In the wake of the New Hampshire Supreme Court's 2008 decision in Grant v. Barrington, 156 N.H. 807, it appeared that the deliberative session had great latitude in amending warrant articles. According to the Court, the deliberative session could go so far as to delete the substance of an article so long as it left the voters with something on which to vote. The practice of deleting everything after the first two words ("To see…") became common among SB 2 jurisdictions. As a result of this development, the legislature amended RSA 40:13 to prohibit the practice of "to-seeing" as of February 4, 2011 (the day before many 2011 deliberative sessions). The new subsection RSA 40:13, IV(c) reads, "No warrant article shall be amended to eliminate the subject matter of the article. An amendment that changes the dollar amount of an appropriation in a warrant article shall not be deemed to violate this subparagraph." In other words, an article may still be amended to change the dollar amount, including reducing it all the way to zero, but it may not be amended by deleting everything after the words "To see."
On February 5, 2011, the Town of Exeter held its deliberative session. Perhaps bearing in mind the change in law that had taken effect the previous day, the voters amended two petitioned warrant articles. One amendment changed the question from whether the town should "establish and adopt an Official Budget Committee…" to whether the town "will not establish an Official Budget Committee…" (emphasis added). The other article was amended so that, rather than electing particular people to the new budget committee, members would be appointed to the existing advisory budget committee.
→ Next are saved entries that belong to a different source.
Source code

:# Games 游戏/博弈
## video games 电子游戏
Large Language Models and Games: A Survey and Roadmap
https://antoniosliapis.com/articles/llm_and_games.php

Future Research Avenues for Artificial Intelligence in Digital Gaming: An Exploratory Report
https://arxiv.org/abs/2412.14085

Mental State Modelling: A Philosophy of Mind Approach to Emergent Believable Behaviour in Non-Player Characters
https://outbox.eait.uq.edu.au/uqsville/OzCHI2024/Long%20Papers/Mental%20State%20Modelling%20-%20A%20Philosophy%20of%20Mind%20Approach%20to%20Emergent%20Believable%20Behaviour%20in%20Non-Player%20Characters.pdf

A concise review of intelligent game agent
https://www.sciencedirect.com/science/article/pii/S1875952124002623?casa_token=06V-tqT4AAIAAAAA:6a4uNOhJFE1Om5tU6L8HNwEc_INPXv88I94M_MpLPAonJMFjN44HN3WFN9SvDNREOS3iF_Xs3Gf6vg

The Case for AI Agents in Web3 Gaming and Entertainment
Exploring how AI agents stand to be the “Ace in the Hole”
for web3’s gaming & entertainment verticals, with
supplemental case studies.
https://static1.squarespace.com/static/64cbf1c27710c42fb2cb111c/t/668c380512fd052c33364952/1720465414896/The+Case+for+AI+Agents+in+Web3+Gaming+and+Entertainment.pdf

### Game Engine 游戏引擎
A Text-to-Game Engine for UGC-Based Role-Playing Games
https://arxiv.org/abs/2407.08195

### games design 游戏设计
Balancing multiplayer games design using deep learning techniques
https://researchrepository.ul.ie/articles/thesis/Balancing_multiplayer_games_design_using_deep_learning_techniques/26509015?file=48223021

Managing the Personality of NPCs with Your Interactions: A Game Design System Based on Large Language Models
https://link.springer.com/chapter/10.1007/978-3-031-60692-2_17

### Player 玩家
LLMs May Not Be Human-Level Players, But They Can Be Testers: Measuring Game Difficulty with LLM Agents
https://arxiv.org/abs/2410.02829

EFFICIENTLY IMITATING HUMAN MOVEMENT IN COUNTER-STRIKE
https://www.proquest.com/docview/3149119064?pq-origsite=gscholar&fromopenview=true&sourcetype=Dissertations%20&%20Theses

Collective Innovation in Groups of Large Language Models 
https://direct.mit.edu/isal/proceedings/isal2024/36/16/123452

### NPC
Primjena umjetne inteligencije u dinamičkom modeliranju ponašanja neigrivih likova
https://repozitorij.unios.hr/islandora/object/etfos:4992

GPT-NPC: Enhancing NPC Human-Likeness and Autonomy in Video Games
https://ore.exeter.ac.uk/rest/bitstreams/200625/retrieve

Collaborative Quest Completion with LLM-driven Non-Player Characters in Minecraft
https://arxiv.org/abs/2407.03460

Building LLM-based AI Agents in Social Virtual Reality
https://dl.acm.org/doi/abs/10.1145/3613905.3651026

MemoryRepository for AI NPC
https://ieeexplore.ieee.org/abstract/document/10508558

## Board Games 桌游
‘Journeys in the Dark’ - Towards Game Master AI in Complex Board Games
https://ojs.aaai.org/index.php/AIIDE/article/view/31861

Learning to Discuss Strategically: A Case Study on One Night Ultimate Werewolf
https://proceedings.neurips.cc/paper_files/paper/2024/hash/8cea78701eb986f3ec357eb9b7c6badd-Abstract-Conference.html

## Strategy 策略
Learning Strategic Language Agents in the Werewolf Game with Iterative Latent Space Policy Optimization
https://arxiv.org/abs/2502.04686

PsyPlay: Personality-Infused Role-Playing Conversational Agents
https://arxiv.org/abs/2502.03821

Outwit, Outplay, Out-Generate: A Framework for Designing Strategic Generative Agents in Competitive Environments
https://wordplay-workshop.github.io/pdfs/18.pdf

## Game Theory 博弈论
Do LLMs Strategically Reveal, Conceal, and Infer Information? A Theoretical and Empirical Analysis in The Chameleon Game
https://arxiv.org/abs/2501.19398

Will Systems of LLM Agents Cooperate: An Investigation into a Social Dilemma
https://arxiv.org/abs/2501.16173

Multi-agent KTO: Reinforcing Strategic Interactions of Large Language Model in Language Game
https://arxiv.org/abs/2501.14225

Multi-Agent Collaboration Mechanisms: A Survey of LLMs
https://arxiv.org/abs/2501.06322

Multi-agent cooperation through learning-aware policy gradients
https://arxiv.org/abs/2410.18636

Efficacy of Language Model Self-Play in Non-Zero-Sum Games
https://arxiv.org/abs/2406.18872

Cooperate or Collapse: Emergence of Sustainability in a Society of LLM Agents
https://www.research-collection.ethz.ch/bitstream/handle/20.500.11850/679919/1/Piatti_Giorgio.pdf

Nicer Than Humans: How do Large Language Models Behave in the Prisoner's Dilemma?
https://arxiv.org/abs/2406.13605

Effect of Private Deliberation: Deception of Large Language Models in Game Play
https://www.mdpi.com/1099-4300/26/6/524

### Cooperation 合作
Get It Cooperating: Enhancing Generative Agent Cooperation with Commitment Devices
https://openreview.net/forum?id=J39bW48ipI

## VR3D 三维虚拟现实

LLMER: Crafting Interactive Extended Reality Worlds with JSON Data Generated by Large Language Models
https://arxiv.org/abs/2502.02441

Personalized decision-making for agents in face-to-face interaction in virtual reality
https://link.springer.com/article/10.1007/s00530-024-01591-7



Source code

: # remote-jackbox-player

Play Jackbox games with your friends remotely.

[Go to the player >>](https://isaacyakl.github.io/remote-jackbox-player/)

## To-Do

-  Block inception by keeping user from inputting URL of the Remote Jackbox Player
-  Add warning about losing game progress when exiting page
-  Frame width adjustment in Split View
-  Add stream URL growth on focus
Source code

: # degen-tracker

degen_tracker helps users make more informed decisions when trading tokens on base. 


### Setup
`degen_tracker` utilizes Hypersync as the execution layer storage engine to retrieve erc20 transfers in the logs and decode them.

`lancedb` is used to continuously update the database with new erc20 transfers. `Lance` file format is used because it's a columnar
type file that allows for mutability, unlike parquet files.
One of the warrant articles' petitioners challenged these amendments in the superior court, arguing they violated the newly-passed law. All the parties agreed that the changes made by the deliberative session had rendered the first article moot and significantly changed the second article. In particular, no matter how a voter addressed the first article, an official budget committee would not be established. The question for the Court was, did this illegally "eliminate the subject matter of the warrant article," or legally alter the subject matter?
In the opinion of the judge in this case, rendering the article meaningless or a nullity was equivalent to eliminating the subject matter of the article, and therefore was forbidden. As a result, the Town was ordered to hold a special town meeting to act upon those two articles again.
This opinion was not appealed to the New Hampshire Supreme Court. Although it is binding only upon the parties, the opinion may be persuasive and has implications for all SB 2 jurisdictions. In the universe of potential warrant article amendments, it is difficult to know exactly which ones may be found to render an article "meaningless," or even what that word means. The only certainty after this opinion is that further development in this area of the law, whether in the legislature or the courts, is likely.